Ferguson, G. and Donno, S. (2003). One-month teacher training
courses: Time for a change? ELT Journal, Vol. 57, Number 1, pp. 26 - 33.
Freeman,
D. (2002). The hidden side of the work: teacher knowledge and learning to teach.
Language teaching, 35, 1-13.
(5)
Which writer/researcher do you think is the most important for language teachers
to study in the area of TD?
Donald
Freeman's work comes to mind as a primary source of literature in this area, as
does that of Steve Mann and Angela Creese at the University of Birmingham, Neil
Cowie at Okayama University, and Julian Edge. Baker and Johnson's (1998) research
into teacher to teacher dialogue as a means to enhance Teacher Development is
also an important study for me personally as a qualitative interviewer.
Finally,
one book seemingly always open on my desk in the last year has been Bill Johnston's
(2003) Values in English Language Teaching (London: Lawrence Erlbaum Associates)

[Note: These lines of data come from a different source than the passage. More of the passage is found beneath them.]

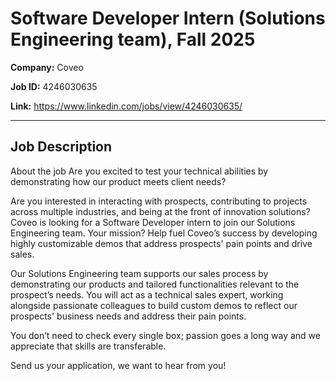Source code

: # Software Developer Intern (Solutions Engineering team), Fall 2025

**Company:** Coveo

**Job ID:** 4246030635

**Link:** https://www.linkedin.com/jobs/view/4246030635/

---

## Job Description

About the job
Are you excited to test your technical abilities by demonstrating how our product meets client needs?

Are you interested in interacting with prospects, contributing to projects across multiple industries, and being at the front of innovation solutions? Coveo is looking for a Software Developer intern to join our Solutions Engineering team. Your mission? Help fuel Coveo’s success by developing highly customizable demos that address prospects' pain points and drive sales.

Our Solutions Engineering team supports our sales process by demonstrating our products and tailored functionalities relevant to the prospect’s needs. You will act as a technical sales expert, working alongside passionate colleagues to build custom demos to reflect our prospects' business needs and address their pain points.















You don’t need to check every single box; passion goes a long way and we appreciate that skills are transferable.

Send us your application, we want to hear from you!
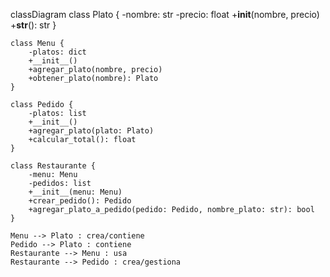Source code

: classDiagram
    class Plato {
        -nombre: str
        -precio: float
        +__init__(nombre, precio)
        +__str__(): str
    }

    class Menu {
        -platos: dict
        +__init__()
        +agregar_plato(nombre, precio)
        +obtener_plato(nombre): Plato
    }

    class Pedido {
        -platos: list
        +__init__()
        +agregar_plato(plato: Plato)
        +calcular_total(): float
    }

    class Restaurante {
        -menu: Menu
        -pedidos: list
        +__init__(menu: Menu)
        +crear_pedido(): Pedido
        +agregar_plato_a_pedido(pedido: Pedido, nombre_plato: str): bool
    }

    Menu --> Plato : crea/contiene
    Pedido --> Plato : contiene
    Restaurante --> Menu : usa
    Restaurante --> Pedido : crea/gestiona
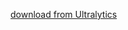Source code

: [download from Ultralytics](https://github.com/ultralytics/assets/releases/download/v8.3.0/yolo11s.pt)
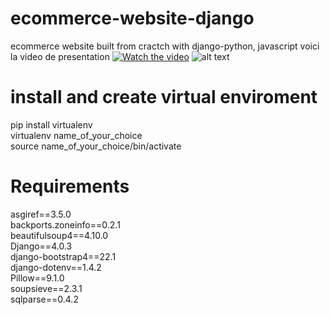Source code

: # ecommerce-website-django
ecommerce website built from cractch with django-python, javascript
voici la video de presentation 
[![Watch the video](https://donaldprogrammeur.com/wp-content/uploads/2022/04/eco1.png)](https://donaldprogrammeur.com/wp-content/uploads/2022/04/django-2022-04-13_21.52.14.mp4)
![alt text](https://donaldprogrammeur.com/wp-content/uploads/2022/04/eco2.png)

# install and create virtual enviroment

pip install virtualenv <br>
virtualenv name_of_your_choice<br>
source name_of_your_choice/bin/activate

# Requirements
asgiref==3.5.0<br>
backports.zoneinfo==0.2.1<br>
beautifulsoup4==4.10.0<br>
Django==4.0.3<br>
django-bootstrap4==22.1<br>
django-dotenv==1.4.2<br>
Pillow==9.1.0<br>
soupsieve==2.3.1<br>
sqlparse==0.4.2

which is a constant source of reflection about the values/principles/ethics involved
in ELT. Personal values seem to influence many conscious and unconscious decisions
we make in the evaluation of students, texts, courses, and fellow teachers. Johnston's
work reminds and warns me of this all-pervading influence.
Baker, C. D.
and Johnson, G. (1998). Interview talk as professional practice. Language and
Education, Vol. 12, no. 4, pp 229 - 242.